(Beginning of Dataset)

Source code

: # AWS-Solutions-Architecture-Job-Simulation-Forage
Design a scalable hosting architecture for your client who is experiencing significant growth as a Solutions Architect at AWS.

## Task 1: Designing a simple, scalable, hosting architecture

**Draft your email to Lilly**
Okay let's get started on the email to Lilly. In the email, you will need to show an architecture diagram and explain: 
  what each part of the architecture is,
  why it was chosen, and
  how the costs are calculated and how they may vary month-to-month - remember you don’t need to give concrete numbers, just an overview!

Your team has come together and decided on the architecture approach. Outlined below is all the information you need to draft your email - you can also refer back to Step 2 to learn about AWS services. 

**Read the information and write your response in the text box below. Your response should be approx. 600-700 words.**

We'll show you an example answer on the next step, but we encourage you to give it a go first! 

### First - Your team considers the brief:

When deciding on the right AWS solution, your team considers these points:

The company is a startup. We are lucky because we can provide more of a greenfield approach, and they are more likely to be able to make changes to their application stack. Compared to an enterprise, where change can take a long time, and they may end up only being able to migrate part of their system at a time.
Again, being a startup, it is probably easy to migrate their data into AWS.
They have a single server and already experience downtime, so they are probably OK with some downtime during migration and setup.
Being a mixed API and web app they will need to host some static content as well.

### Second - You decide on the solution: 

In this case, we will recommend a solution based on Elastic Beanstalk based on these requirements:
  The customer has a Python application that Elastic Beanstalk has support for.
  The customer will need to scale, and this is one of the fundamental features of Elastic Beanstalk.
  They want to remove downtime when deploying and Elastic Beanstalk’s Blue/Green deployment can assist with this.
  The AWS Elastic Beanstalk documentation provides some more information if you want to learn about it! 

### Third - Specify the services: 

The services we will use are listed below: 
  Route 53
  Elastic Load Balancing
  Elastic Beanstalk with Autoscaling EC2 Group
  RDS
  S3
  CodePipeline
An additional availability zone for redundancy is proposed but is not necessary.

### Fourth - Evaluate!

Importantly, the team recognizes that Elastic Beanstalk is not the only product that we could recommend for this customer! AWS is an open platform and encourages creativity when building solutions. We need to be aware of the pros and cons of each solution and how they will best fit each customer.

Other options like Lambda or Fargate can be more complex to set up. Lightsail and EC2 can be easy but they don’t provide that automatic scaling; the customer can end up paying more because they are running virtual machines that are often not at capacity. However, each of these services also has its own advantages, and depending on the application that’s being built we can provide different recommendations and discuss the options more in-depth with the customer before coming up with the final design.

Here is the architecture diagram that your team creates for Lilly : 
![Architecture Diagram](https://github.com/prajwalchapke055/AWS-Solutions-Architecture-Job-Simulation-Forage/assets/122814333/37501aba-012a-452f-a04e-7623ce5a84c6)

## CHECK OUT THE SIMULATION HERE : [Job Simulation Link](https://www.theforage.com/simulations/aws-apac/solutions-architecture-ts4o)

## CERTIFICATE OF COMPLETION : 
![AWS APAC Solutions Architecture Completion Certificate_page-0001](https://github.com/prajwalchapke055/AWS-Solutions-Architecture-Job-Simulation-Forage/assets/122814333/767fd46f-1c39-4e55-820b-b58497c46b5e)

(End of Dataset)

§ **Exercise objective**:
When the string "downtime" appears in a line of the records above, that line is to be copied.

§ **Your response**:
They have a single server and already experience downtime, so they are probably OK with some downtime during migration and setup.
  They want to remove downtime when deploying and Elastic Beanstalk’s Blue/Green deployment can assist with this.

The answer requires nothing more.